Hari masih begitu pagi, adzan subuh belum berkumandang saat sebuah pesan singkat masuk ke layar handphone. Sebuah undangan Puja Waisak dari teman-teman umat Budha Tantrayana Kasogatan datang bersama hembus gigil pagi. Saya kembali merapatkan selimut sambil membaca rundown prosesi Puja Waisak yang berlangsung di beberapa candi di DIY dan Jawa Tengah.
Hari Raya Waisak tahun 2018 jatuh pada Selasa, 29 Mei 2018, tepat di hari ke-13 Ramadhan, di saat purnama dalam energi penuh.
Matahari masih malu-malu bersinar saat saya tiba di Sorogenen, Kecamatan Kalasan, rumah salah satu pemimpin jemaat Budha Tantrayana Kasogatan yang ada di Jogja. Saya tersenyum dan mulai menyalami satu per satu umat Budha Tantrayana Kasogatan. Tidak banyak memang jumlah jemaat Budha Tantrayana Kasogatan, akan tetapi kehadiran mereka selalu ada dan diakui di antara ke-bhinneka-an Jogja.
Saya berkali-kali merapatkan jaket menutupi kebaya putih, kembali membenahi kain jarik yang menutupi setengah tubuh ke bawah. Udara segar dan gigil dingin bercampur jadi satu dalam hening yang syahdu. Kami serombongan naik mobil menuju ke Umbul Geneng di Kabupaten Klaten.
Dalam ritual Puja Bakti umat Budha Tantrayana Kasogatan, air memiliki posisi penting yang tidak boleh terlewatkan sebagai salah satu bagian dari keseimbangan Alam Semesta. Langkah kaki pertama kami tiba di Umbul Geneng seiring kokok ayam jantan di kampung sebelah. Umbul Geneng adalah satu dari 7 sumber mata air kuno (patirtan) dalam kepercayaan agama Budha Tantrayana Kasogatan.
Pengambilan air dari 7 patirtan atau mata air kuno, yaitu Umbul Geneng, Umbul Cokro Tulung, Patirtan Cabean Kunti, Sendang Pitu, Cepogo, Umbul Pluneng merupakan bagian dari prosesi Puja Panca Tathagata.
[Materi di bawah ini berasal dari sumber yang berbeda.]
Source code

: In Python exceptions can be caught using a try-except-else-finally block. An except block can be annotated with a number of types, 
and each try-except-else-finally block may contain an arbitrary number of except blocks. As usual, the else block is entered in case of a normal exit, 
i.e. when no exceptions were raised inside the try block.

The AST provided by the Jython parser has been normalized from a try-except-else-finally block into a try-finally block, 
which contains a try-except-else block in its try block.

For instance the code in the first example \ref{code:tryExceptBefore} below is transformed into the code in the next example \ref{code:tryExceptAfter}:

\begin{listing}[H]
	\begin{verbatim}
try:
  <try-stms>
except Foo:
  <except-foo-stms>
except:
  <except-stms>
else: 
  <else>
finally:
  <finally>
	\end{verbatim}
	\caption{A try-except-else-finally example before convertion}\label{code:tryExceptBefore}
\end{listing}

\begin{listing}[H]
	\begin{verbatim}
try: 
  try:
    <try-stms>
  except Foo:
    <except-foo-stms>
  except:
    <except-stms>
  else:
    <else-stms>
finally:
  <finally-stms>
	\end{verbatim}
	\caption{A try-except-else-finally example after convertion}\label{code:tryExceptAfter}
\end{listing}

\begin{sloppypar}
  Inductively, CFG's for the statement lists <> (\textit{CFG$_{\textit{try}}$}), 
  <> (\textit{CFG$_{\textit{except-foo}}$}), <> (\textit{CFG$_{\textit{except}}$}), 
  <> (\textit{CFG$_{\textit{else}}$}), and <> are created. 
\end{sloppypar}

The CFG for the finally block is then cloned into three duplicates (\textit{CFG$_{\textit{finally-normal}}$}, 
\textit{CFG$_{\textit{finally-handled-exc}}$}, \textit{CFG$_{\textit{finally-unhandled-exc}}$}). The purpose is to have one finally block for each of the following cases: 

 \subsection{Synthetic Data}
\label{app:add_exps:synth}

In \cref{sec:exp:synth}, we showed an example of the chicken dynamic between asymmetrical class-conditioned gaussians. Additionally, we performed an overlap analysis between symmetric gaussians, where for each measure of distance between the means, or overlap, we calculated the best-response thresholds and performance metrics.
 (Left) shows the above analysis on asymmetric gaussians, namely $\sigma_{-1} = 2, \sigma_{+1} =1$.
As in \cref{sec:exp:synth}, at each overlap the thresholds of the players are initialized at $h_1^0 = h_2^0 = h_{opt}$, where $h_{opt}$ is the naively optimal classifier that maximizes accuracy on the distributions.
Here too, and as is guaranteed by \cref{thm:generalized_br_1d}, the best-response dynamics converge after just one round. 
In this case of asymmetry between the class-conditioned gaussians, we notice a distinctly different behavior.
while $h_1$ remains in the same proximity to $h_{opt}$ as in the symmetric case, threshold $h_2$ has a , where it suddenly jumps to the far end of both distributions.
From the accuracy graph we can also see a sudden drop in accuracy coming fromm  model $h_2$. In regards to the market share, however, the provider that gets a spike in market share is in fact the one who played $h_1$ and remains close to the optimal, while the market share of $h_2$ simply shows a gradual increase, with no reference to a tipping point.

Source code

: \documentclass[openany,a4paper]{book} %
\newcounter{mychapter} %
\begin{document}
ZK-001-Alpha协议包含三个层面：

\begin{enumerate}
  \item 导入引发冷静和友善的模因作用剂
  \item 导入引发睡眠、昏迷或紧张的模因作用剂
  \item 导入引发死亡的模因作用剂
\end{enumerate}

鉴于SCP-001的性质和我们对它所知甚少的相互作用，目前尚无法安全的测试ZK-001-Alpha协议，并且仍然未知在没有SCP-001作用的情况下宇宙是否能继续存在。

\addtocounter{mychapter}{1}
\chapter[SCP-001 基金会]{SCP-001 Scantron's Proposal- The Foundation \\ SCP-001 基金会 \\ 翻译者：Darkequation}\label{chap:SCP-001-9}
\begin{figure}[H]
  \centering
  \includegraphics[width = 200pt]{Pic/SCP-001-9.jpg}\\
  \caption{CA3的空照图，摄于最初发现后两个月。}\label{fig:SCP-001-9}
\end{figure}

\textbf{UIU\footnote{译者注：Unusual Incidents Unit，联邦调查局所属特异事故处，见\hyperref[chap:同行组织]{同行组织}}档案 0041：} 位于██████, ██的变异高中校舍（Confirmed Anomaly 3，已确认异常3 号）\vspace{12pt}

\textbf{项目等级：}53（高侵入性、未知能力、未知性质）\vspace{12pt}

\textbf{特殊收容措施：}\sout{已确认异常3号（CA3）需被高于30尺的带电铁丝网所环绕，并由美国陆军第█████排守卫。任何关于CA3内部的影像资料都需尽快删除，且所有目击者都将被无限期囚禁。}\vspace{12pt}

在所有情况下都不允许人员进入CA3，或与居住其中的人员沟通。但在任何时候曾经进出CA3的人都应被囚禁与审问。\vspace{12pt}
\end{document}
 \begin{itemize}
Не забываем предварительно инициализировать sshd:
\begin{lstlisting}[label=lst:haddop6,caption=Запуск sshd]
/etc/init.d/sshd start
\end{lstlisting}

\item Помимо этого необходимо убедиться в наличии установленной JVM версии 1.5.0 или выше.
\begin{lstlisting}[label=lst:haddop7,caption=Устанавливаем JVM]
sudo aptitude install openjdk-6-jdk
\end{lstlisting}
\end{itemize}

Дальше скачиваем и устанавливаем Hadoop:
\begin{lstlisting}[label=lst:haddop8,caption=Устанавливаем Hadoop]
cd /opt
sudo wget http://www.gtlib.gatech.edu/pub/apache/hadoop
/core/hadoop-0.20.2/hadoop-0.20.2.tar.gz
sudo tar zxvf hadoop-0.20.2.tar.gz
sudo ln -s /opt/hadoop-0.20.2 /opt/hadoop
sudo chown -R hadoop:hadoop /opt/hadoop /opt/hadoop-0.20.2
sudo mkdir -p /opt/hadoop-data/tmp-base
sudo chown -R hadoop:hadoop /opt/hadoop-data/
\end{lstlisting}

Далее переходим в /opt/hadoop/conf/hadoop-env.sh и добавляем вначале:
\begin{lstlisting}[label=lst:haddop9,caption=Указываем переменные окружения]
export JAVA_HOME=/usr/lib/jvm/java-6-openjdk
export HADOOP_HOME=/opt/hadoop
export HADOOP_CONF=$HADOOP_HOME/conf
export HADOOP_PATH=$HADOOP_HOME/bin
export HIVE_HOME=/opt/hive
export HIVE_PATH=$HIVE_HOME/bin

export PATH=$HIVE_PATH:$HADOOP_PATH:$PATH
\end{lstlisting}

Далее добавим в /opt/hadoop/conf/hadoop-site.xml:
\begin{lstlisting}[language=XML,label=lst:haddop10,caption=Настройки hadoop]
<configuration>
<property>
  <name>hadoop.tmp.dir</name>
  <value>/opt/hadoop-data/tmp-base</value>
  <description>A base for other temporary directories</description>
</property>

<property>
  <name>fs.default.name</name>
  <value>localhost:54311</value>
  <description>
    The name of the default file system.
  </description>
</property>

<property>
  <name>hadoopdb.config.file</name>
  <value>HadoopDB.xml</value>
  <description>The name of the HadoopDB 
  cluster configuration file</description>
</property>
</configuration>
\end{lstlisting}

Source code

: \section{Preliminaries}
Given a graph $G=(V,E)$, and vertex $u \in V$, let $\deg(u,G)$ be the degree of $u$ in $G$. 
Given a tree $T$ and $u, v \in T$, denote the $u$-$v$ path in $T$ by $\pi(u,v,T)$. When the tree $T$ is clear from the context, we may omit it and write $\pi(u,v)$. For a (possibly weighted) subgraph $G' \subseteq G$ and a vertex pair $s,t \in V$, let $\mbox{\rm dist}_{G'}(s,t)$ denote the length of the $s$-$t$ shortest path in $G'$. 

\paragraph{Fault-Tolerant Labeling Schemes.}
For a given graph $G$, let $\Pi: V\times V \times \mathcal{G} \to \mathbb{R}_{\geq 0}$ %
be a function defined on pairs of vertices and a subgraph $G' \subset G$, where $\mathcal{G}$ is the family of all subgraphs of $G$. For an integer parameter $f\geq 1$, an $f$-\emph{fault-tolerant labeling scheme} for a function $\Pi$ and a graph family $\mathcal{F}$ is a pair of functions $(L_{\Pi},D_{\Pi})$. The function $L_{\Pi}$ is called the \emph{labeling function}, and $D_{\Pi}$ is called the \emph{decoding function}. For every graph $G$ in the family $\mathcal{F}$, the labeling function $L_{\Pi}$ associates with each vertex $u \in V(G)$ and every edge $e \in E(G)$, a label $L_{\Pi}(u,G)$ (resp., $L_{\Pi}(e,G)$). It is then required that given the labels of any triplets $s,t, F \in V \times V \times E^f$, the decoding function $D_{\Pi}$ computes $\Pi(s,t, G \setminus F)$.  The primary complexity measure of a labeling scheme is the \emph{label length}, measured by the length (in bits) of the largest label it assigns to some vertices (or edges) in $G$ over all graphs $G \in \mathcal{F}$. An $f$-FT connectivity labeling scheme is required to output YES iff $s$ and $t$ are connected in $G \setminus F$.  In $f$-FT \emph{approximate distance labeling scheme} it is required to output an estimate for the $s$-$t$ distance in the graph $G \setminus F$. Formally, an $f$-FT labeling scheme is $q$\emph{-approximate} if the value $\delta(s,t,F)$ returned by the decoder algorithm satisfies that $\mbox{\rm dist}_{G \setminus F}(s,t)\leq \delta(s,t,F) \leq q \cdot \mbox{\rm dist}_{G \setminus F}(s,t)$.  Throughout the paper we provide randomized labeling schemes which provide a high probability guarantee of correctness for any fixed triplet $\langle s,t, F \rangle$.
Prosesi selanjutnya adalah Melukat. Melukat dalam Budha Tantrayana Kasogatan hampir sama dengan melukat yang dilakukan umat Hindu Bali, yaitu upacara pembersihan diri manusia.
Melukat adalah ritual simbol bahwa manusia sebelum Puja Bakti (sembahyang) haruslah dalam keadaan bersih pikiran dan jiwa secara jasmani dan spiritual. Prosesi melukat dilaksanakan di Umbul Geneng dilanjutkan dengan Wejangan Dharma oleh Mpu Kamandriya, Pemangku Umbul Geneng.

Acara kemudian dilanjutkan dengan Bhakti Sosial Penyembuhan di Candi Sojiwan hingga matahari bergeser ke barat. Setelah sejenak istirahat, perjalanan berlanjut ke Candi Banyunibo.
Jika hari sebelumnya Puja Bhakti dilaksanakan di Candi Kalasan dalam rangka memohon perlindungan untuk Nusantara kepada Dewi Tara. Maka siang ini, prosesi di Candi Banyunibo dinamakan dengan Puja Panca Tathagata.
Saya mengeluarkan kamera dari tas, mengedarkan pandangan mata dan sibuk mengabadikan momen. “Sore yang indah, ya?”, suara seorang laki-laki membuat konsentrasiku terpecah. Aku menoleh mencari sumber suara. Laki-laki itu bernama R. Aku tak begitu mengenalnya. Ini pertama kalinya kami bertemu dalam Puja Bhakti.
Aku kembali melempar pandangan pada langit sore yang sangat indah. Nampak di sana, di depan Candi, sawah-sawah yang hampir memasuki musim panen. Candi Banyunibo tepat menghadap arah barat. Larik-larik cahaya sore membuat Candi Banyunibo berwarna emas dalam keanggunannya.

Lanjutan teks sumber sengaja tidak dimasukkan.